Later in August 1960, a Los Angeles Times journalist named Jack Smith covered a story about Gabriel Green who at that time was running for the seat of the U.S. Senate. Besides, at exactly the same time period, when “The Times” was full of flying saucers’ stories, in the midst of it, two audio files came into the limelight. They were actually the recordings from the convention of flying saucers enthusiasts, held at the Shrine Auditorium. In one audio file
, Green could be heard speaking during an interview about his meeting with extraterrestrials:
“Well, I decided as a result of a request from the space people that I do so. At first, I was very reluctant because I felt very humble with being asking to undertake to take such responsibility. Frankly, at first, I really didn’t feel that I wanted to take upon my shoulder such a tremendous project but when the space people talked to me about it and pointed out that our civilization was doomed unless somebody made an effort and took action and change the present direction and which mankind is heading that we would not very long have a civilization on this earth.”

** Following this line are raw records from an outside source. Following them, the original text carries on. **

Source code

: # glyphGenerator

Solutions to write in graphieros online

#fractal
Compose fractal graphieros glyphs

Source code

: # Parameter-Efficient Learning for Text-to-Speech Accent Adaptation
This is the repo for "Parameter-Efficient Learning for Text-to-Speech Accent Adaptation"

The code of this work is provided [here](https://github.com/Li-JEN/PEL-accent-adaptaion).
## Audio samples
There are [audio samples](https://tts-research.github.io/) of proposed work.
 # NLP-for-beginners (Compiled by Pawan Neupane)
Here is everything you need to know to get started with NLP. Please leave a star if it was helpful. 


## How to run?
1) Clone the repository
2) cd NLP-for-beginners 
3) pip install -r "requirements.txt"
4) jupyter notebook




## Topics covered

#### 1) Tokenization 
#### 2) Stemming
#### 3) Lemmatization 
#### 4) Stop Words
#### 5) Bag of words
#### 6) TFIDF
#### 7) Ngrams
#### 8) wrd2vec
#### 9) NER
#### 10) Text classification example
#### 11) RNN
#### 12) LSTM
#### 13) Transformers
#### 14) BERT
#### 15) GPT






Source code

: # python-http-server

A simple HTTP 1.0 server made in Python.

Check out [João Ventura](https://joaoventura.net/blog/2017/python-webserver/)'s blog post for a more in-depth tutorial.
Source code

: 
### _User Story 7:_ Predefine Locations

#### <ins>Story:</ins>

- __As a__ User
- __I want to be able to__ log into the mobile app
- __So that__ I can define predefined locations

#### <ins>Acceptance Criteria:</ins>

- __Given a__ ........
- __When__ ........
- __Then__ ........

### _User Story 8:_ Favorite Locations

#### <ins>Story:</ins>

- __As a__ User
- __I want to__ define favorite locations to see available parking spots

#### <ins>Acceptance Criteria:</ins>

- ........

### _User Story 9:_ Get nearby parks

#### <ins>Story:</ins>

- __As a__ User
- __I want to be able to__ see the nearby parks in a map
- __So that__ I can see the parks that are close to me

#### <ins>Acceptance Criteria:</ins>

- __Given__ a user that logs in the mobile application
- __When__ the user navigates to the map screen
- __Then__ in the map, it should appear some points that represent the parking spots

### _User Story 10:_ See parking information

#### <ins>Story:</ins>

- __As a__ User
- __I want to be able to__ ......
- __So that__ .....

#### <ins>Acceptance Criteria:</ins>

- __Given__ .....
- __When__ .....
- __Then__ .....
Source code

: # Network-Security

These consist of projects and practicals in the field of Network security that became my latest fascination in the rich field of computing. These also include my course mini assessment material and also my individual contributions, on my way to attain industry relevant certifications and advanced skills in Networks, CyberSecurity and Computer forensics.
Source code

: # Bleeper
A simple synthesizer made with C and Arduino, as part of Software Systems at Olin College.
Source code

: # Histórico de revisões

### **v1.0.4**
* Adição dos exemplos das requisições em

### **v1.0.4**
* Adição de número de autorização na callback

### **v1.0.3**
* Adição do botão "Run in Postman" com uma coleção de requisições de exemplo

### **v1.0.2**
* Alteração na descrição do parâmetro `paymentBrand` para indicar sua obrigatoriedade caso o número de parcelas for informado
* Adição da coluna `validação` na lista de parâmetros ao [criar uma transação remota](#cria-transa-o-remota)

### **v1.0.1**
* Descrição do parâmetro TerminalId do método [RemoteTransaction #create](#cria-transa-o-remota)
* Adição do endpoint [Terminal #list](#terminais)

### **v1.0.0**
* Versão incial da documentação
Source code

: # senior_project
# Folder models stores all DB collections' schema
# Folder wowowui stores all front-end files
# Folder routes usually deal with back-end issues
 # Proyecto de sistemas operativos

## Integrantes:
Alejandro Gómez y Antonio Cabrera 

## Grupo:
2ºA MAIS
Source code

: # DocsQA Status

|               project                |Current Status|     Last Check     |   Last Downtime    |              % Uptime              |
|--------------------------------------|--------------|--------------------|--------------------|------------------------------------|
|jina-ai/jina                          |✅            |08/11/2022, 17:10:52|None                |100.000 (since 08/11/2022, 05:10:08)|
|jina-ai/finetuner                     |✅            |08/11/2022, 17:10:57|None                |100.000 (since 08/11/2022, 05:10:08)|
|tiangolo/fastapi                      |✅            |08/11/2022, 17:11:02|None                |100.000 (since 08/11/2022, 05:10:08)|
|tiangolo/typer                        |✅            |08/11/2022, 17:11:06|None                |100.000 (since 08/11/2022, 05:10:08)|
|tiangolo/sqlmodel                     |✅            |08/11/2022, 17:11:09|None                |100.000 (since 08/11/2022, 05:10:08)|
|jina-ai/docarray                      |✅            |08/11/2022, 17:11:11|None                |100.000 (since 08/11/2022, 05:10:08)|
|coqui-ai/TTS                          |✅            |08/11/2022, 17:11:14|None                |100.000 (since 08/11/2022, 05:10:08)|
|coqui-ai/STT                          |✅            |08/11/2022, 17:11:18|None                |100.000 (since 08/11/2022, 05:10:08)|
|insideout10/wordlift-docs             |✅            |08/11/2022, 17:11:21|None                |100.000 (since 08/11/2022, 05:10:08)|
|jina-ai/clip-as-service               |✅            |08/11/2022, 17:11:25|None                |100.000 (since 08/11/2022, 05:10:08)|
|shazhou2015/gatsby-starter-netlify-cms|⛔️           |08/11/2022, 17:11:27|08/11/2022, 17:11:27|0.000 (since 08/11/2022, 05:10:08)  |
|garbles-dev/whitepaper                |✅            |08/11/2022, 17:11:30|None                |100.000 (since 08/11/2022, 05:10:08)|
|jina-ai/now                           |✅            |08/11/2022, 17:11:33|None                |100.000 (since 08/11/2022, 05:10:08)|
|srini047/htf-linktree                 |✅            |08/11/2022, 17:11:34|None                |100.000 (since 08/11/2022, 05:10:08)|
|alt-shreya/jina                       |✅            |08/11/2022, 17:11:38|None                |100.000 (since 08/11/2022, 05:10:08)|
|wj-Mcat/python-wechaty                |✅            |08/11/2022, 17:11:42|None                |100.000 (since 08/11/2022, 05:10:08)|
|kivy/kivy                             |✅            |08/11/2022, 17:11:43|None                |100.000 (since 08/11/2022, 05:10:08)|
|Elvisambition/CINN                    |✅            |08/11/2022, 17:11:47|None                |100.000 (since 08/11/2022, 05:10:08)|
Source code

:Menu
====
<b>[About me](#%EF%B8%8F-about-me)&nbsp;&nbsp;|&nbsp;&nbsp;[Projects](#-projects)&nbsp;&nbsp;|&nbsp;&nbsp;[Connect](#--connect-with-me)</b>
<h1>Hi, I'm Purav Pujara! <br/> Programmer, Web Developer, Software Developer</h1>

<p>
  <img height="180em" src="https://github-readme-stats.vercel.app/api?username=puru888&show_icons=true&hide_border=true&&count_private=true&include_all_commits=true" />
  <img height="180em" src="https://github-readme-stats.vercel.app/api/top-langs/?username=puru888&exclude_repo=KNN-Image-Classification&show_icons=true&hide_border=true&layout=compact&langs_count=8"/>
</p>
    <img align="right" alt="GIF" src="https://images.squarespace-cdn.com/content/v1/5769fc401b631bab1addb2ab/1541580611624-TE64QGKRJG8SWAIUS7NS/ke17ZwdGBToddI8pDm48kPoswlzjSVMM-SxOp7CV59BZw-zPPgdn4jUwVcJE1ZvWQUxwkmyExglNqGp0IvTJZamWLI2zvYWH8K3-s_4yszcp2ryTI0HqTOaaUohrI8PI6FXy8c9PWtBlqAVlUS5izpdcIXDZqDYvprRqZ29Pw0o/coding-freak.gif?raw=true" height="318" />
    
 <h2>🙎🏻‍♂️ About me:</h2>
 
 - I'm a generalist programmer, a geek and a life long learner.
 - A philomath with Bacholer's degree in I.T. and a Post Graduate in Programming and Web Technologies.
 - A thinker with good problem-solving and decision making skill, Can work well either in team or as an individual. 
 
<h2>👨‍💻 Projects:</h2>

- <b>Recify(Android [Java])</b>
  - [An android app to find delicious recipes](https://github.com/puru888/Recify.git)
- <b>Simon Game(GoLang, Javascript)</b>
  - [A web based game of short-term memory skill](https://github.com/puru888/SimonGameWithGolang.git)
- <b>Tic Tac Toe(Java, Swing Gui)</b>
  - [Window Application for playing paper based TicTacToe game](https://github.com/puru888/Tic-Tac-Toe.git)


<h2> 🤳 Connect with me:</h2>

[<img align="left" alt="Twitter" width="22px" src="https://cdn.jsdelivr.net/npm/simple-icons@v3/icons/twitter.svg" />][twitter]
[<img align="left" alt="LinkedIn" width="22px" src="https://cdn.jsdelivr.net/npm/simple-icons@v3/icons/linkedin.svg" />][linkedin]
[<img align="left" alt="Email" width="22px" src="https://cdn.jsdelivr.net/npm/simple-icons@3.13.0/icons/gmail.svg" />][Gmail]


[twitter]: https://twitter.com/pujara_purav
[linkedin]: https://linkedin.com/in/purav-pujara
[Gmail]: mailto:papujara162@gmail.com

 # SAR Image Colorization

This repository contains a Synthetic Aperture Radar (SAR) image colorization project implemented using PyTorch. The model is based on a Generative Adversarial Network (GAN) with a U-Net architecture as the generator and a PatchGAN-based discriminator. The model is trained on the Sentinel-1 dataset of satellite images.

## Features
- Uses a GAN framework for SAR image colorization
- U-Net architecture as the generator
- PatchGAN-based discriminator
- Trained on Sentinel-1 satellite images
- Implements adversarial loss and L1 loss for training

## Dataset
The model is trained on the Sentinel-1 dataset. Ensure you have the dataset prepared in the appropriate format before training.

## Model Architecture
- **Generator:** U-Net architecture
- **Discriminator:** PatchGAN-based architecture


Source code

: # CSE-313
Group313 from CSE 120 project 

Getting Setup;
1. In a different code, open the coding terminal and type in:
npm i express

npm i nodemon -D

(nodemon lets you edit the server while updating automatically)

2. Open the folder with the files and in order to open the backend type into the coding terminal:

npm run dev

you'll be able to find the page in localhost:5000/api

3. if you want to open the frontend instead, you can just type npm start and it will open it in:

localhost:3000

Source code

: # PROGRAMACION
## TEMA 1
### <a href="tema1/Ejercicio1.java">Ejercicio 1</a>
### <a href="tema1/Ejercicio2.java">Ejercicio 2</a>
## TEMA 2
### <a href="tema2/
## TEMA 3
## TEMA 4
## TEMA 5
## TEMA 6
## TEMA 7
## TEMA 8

Interestingly, in another audio file, a man who called himself Prince Niason (he also introduced a woman whom he designated as “Princess” but her name is not clear) could be heard saying that they had come from a planet (Titanic), one-half light-years from Earth in 1927.
He said that he had constant 24 hours communication with crafts within the Earth’s atmosphere and operational between planets.
It must be noted that Green ran for the US Senate from California in 1962. He lost the election, placing third with total votes of over 171,000. Nevertheless, he continued working on his UFO magazine and flying saucer club, joined by more than 3,000 people. Then again in 1972, he decided to enter into politics but this time running for the presidency. Unfortunately, he faced a great defeat.
After that, he reduced spotting into the limelight. He moved to the California desert and was only seen at the UFO events. He faded away until his death in 2001.